La spocchia, l’arroganza, i muscoli, le minacce contro la logica, la fermezza, la determinazione. È questo il duello di queste ore tra Matteo Salvini e la comandante della Sea Watch, Carola Rackete, 31 anni, che da sette lavora al timone di una nave. È di nazionalità tedesca e dopo 14 giorni al largo di Lampedusa ha deciso di forzare il blocco con i 42 naufraghi a bordo, tutti migranti africani fuggiti dalle carceri libiche che tutto volevano fuorché ritornare nell’inferno del Paese maghrebino. «Ho deciso di entrare in porto. So cosa rischio, ma i naufraghi sono allo stremo».

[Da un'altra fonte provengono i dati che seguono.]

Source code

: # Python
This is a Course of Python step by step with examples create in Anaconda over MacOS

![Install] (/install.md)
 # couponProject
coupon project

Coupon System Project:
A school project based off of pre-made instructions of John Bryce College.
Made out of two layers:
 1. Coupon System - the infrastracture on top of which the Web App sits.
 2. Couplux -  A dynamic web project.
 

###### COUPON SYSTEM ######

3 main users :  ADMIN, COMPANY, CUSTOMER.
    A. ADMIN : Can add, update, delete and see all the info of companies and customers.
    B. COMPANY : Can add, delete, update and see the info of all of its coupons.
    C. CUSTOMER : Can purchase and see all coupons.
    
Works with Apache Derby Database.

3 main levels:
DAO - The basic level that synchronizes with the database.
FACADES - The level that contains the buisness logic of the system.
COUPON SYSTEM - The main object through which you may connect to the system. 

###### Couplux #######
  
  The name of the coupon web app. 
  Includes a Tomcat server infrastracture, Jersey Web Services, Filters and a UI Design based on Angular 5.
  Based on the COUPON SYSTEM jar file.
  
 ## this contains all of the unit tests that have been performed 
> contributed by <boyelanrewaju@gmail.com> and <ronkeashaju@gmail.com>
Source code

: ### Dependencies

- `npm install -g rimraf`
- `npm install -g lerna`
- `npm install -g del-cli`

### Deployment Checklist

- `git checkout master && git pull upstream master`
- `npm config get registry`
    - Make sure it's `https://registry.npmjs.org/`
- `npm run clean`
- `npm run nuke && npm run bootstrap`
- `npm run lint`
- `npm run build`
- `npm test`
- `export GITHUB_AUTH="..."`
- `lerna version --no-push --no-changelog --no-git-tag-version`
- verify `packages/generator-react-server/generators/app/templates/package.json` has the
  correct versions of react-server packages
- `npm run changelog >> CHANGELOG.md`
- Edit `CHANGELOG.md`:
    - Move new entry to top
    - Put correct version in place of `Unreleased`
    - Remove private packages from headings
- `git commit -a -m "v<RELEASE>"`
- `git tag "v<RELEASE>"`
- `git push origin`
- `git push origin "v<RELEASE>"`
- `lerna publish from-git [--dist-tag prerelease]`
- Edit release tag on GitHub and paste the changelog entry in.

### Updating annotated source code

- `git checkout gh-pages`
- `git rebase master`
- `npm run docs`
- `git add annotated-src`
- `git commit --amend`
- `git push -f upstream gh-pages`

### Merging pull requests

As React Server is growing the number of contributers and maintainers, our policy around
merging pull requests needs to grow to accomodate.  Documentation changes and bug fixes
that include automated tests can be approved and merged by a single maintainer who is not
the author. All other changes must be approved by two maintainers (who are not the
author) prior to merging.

Salvini quando ha saputo che la Sea Watch stava facendo rotta verso Lampedusa è andato su tutte le furie. L’ha chiamata «sbruffoncella che vuole fare politica sulla pelle dei migranti». Ma Carola Rackete è tutt’altro che una sbruffoncella. Parla cinque lingue e a 23 anni era già al timone di una nave rompighiaccio. La cosa che stona di più è che a «sbruffoncella» Salvini ha aggiunto che «… vuole fare politica sulla pelle di qualche migrante». Ma questo è esattamente ciò che ha fatto lui, che ha costruito intere campagne elettorali sul tema immigrazione con accenti, peraltro, pesantemente minacciosi, del tipo: «È finita la pacchia».
Carola ha invece detto di sé stessa: «La mia vita è stata facile, ho potuto frequentare tre università, a 23 anni mi sono laureata. Sono bianca, tedesca, nata in un Paese ricco e con il passaporto giusto. Quando me ne sono resa conto, ho sentito il bisogno, l’obbligo morale di aiutare chi non aveva le mie stesse opportunità».
Comunque vada, in questa vicenda Carola ha già vinto. Ha sconfitto il capitano spocchioso e arrogante che la minaccia.